Exactly the lines from the start of the entries through the line with "of cross-dataset consistency." are required in the output, with no pictures among them.

=== Begin Enclosure ===

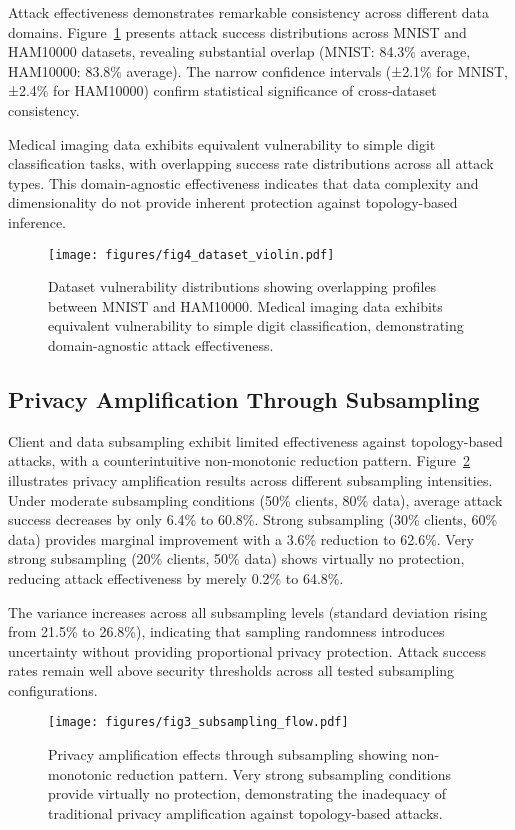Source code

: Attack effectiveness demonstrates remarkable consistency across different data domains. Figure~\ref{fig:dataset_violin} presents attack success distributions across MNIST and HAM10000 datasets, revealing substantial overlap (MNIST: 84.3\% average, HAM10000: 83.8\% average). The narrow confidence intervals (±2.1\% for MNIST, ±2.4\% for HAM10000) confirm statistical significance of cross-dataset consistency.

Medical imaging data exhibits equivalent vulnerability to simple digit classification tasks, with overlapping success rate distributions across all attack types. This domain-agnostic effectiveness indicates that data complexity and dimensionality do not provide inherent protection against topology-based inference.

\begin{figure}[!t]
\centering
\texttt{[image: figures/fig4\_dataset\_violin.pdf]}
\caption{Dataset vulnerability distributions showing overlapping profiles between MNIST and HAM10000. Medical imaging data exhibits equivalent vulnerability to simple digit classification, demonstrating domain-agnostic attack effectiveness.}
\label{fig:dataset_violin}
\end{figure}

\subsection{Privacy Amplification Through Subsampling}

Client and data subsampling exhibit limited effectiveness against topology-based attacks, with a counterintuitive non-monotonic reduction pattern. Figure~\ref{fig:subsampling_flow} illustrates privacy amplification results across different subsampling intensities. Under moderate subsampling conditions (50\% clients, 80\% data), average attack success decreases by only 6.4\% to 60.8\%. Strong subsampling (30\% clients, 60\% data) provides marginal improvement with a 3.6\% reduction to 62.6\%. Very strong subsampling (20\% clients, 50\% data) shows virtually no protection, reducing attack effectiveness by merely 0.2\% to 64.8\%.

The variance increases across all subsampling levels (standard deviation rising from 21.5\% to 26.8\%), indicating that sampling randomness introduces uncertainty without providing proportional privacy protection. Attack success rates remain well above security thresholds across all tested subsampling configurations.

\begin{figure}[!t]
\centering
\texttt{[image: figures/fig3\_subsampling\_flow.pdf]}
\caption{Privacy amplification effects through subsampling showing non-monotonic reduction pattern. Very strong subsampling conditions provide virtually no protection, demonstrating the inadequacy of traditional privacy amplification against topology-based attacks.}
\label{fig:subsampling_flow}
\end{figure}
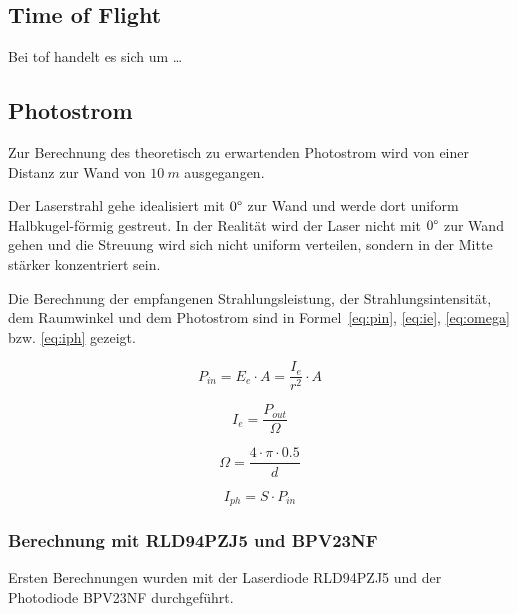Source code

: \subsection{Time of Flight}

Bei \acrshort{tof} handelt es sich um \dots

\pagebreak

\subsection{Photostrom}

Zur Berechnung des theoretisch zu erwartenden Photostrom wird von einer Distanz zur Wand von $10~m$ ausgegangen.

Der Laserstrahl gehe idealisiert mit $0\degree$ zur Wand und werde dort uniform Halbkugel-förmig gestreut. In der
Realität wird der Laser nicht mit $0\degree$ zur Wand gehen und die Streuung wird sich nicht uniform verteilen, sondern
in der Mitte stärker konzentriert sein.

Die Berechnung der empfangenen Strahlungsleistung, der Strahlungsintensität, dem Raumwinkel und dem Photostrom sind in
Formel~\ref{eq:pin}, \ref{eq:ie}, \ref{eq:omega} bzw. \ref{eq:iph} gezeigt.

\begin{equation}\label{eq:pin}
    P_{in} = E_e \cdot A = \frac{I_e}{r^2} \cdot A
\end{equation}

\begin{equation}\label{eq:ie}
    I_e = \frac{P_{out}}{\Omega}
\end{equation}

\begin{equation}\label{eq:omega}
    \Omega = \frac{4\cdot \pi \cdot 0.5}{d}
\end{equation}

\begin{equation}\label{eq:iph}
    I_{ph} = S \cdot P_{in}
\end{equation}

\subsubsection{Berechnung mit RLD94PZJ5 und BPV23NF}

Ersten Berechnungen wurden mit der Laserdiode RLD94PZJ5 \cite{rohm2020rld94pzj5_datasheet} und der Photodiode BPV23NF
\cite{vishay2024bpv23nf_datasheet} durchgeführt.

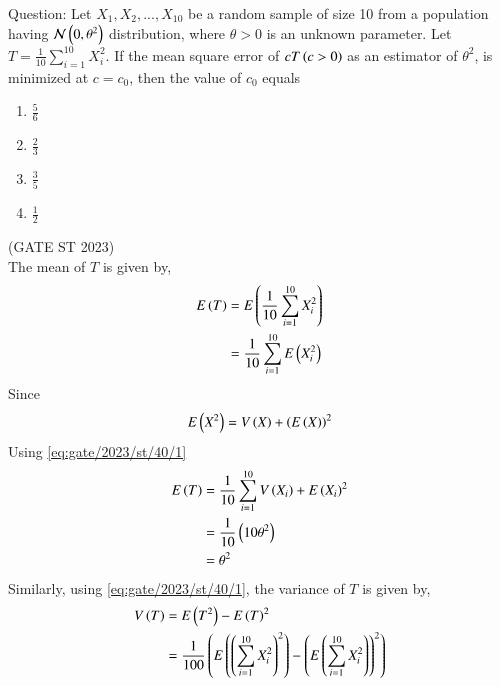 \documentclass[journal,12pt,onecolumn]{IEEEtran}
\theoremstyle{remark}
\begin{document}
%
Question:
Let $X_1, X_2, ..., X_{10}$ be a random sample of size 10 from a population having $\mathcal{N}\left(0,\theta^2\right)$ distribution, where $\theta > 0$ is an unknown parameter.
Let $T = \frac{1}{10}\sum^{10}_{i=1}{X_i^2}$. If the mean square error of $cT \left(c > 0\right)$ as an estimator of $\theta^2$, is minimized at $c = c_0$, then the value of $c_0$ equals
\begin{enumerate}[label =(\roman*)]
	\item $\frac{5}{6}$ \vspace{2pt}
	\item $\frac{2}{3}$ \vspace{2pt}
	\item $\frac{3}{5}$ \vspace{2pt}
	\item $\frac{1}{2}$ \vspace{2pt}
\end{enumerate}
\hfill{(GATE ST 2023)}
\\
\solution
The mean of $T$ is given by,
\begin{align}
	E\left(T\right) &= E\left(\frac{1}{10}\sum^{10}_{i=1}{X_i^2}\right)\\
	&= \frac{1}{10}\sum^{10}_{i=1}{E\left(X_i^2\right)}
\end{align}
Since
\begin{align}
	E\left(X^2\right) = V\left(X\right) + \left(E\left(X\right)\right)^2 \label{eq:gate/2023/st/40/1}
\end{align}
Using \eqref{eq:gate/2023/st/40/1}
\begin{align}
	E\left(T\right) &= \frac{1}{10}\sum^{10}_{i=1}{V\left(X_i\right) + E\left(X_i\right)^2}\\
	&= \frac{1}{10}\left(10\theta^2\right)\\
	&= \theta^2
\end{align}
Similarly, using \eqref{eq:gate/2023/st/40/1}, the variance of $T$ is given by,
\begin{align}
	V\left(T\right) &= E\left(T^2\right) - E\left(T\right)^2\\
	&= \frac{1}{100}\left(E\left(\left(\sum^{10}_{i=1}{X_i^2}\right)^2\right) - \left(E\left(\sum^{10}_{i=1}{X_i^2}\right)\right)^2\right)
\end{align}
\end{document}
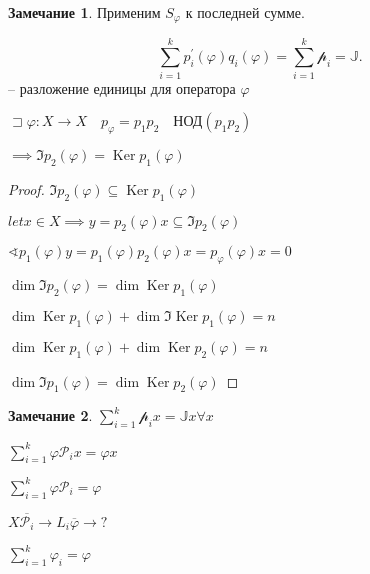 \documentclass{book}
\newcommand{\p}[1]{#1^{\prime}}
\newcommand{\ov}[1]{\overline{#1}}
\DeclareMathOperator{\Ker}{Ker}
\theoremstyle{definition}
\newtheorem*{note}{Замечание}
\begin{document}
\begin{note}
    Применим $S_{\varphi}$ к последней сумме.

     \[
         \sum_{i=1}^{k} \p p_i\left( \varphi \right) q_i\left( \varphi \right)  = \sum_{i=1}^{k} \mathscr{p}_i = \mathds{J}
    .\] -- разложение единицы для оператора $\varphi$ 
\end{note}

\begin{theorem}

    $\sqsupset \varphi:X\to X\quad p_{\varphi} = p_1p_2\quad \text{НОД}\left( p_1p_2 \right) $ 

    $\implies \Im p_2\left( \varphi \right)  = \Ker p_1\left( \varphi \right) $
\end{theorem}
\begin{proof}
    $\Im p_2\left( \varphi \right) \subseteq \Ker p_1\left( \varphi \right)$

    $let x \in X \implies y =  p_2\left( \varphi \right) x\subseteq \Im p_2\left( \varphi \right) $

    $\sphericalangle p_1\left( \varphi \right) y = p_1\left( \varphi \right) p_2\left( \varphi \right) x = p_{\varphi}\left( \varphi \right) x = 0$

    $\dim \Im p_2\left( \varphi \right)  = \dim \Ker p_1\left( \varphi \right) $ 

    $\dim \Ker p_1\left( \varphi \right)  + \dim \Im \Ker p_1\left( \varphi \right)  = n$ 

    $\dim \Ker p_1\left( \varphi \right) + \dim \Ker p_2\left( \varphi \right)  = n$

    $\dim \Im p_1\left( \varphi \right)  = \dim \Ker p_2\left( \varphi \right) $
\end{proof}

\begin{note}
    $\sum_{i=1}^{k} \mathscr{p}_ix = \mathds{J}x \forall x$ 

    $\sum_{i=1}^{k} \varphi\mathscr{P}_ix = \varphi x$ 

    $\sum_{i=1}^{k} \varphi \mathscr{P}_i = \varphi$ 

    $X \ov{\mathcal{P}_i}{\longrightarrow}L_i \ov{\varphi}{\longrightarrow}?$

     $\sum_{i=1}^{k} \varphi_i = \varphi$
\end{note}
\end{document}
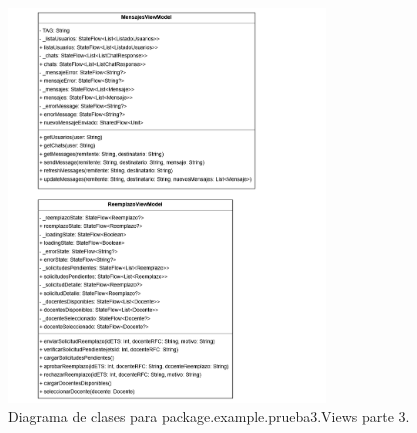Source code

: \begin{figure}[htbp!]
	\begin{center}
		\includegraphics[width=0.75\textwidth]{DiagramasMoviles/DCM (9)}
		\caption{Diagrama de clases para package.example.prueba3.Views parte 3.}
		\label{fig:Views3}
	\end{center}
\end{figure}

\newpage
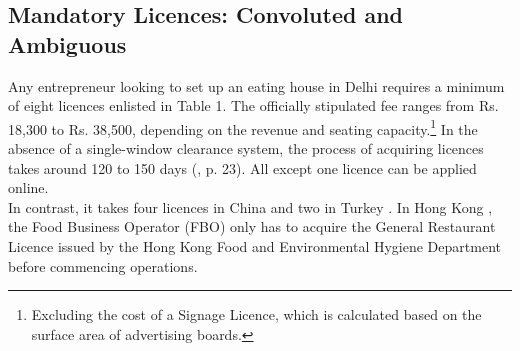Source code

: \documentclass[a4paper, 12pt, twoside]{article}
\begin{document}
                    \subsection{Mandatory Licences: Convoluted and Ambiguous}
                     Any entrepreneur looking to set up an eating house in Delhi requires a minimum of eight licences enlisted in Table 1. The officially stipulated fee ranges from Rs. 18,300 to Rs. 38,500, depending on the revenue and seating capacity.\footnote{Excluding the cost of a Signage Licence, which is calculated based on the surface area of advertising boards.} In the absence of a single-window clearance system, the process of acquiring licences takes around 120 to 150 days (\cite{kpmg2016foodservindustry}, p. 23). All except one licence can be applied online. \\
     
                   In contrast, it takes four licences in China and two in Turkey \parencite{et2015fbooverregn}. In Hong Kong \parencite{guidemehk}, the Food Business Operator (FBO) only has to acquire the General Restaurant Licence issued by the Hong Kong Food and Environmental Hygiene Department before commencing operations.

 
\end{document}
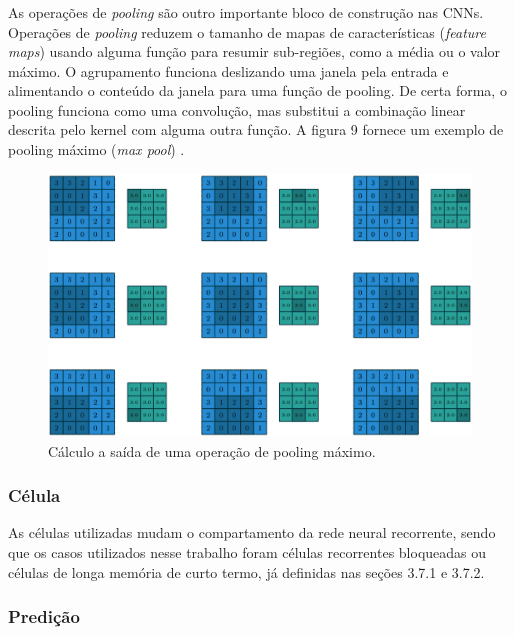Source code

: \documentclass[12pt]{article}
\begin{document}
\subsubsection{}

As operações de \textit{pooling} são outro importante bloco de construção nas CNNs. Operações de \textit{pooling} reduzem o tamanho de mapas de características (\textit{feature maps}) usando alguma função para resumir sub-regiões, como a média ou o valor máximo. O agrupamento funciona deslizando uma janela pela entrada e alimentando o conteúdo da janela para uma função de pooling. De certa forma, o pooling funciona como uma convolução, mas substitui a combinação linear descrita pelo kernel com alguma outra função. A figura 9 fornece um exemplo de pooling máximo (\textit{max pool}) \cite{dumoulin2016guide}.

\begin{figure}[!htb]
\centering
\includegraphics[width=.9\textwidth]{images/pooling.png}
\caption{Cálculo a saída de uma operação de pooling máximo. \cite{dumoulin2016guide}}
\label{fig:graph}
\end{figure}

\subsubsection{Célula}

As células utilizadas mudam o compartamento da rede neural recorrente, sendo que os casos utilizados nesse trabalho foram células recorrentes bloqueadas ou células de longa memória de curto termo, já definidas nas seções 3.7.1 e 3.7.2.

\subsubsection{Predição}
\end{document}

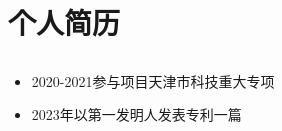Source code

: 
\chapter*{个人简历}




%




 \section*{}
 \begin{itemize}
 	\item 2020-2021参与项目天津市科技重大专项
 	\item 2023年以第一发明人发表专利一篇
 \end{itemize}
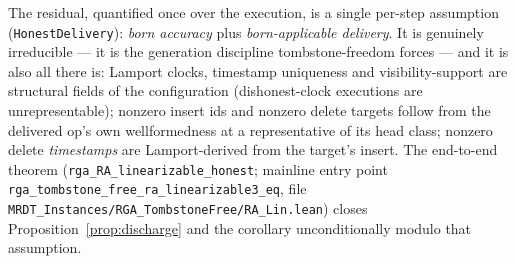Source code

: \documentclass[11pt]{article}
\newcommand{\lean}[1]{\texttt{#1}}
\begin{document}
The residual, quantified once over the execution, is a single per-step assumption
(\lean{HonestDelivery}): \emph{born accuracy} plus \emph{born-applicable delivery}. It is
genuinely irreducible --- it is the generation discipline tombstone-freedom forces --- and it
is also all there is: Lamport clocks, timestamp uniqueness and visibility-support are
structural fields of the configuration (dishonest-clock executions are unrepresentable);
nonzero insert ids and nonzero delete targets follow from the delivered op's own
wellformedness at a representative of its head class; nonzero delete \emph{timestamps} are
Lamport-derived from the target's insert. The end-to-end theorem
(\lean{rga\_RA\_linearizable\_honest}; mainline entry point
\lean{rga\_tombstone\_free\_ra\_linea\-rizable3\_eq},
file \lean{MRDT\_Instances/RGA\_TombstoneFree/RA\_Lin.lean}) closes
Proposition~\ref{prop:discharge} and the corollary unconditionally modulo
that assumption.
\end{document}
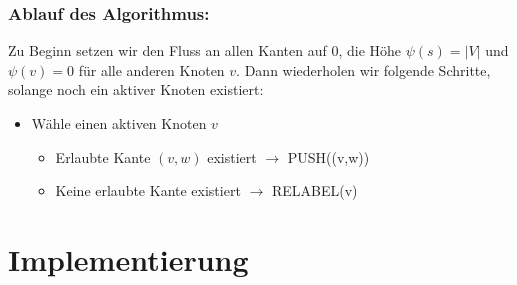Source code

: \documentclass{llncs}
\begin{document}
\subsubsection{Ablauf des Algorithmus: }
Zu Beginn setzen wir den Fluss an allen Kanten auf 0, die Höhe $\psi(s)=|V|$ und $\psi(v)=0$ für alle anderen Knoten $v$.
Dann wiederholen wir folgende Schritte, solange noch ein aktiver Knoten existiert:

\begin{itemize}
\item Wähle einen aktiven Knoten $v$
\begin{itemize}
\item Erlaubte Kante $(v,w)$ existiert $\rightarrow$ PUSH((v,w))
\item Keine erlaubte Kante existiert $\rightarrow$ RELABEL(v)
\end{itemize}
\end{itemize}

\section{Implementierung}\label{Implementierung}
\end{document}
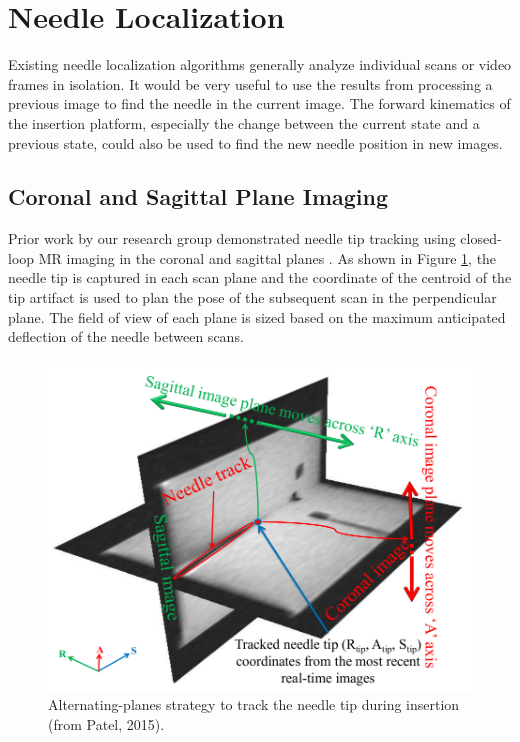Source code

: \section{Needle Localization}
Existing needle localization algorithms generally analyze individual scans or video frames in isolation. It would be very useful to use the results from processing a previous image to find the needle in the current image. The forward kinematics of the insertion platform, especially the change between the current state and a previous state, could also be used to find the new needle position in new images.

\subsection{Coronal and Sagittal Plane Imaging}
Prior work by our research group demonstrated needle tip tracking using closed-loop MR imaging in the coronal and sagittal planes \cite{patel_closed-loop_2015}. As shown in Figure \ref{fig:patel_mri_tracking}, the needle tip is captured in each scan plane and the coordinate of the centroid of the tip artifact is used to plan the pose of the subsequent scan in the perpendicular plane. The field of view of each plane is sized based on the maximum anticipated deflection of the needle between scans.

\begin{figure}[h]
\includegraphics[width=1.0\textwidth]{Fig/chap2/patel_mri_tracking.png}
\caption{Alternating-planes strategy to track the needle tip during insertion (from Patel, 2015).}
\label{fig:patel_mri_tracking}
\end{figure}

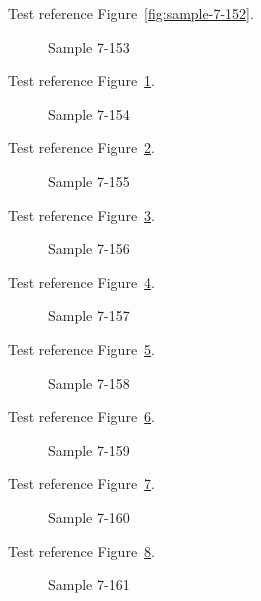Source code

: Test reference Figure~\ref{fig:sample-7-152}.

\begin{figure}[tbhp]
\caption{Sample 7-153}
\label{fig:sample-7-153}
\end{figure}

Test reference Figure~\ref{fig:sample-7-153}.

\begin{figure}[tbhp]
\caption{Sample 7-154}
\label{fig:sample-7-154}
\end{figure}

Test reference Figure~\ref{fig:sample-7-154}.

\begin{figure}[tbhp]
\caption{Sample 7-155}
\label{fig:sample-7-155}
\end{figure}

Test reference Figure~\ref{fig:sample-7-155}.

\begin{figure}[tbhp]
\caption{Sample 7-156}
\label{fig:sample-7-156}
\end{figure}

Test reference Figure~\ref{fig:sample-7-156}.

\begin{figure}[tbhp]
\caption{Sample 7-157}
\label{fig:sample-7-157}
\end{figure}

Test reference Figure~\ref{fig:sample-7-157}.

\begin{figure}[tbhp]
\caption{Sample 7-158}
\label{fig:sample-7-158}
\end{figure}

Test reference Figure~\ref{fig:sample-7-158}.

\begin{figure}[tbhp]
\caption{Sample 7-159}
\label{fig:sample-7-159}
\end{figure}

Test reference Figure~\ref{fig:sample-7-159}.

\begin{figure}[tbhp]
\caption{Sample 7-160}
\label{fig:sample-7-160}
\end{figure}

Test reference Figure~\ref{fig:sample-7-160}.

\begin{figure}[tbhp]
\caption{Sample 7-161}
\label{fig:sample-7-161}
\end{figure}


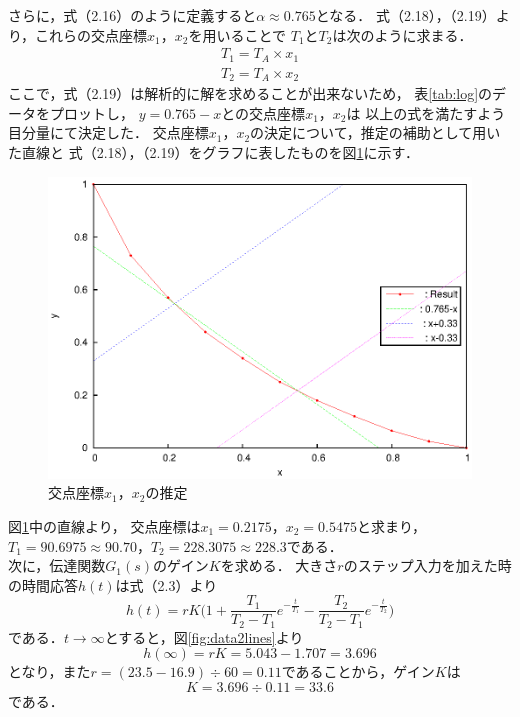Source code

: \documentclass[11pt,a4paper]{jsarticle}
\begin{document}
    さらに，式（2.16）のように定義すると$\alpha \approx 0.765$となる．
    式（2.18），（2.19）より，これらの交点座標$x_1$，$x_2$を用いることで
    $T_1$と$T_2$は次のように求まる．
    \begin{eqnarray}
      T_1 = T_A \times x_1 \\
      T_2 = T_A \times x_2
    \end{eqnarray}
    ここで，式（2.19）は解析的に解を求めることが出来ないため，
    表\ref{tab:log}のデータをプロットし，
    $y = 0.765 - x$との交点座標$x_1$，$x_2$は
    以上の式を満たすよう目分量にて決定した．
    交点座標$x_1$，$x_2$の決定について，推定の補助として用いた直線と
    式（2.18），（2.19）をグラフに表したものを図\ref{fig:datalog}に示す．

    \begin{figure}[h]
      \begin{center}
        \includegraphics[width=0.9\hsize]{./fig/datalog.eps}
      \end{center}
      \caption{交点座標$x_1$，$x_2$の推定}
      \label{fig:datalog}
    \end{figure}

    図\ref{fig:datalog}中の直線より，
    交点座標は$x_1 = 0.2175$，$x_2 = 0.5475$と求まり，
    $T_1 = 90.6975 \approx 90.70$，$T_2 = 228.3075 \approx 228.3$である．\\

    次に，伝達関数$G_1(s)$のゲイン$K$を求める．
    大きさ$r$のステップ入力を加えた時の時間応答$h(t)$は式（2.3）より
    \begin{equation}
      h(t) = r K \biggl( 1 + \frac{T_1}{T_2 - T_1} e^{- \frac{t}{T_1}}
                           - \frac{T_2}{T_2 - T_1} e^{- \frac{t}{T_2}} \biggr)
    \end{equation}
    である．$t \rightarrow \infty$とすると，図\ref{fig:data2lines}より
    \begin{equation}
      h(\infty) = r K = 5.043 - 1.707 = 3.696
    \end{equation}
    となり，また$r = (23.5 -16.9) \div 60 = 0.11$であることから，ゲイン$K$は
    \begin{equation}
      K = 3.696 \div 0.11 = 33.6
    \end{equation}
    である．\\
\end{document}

=== End Enclosure ===

_Result_
Source code

: Attack effectiveness demonstrates remarkable consistency across different data domains. Figure~\ref{fig:dataset_violin} presents attack success distributions across MNIST and HAM10000 datasets, revealing substantial overlap (MNIST: 84.3\% average, HAM10000: 83.8\% average). The narrow confidence intervals (±2.1\% for MNIST, ±2.4\% for HAM10000) confirm statistical significance of cross-dataset consistency.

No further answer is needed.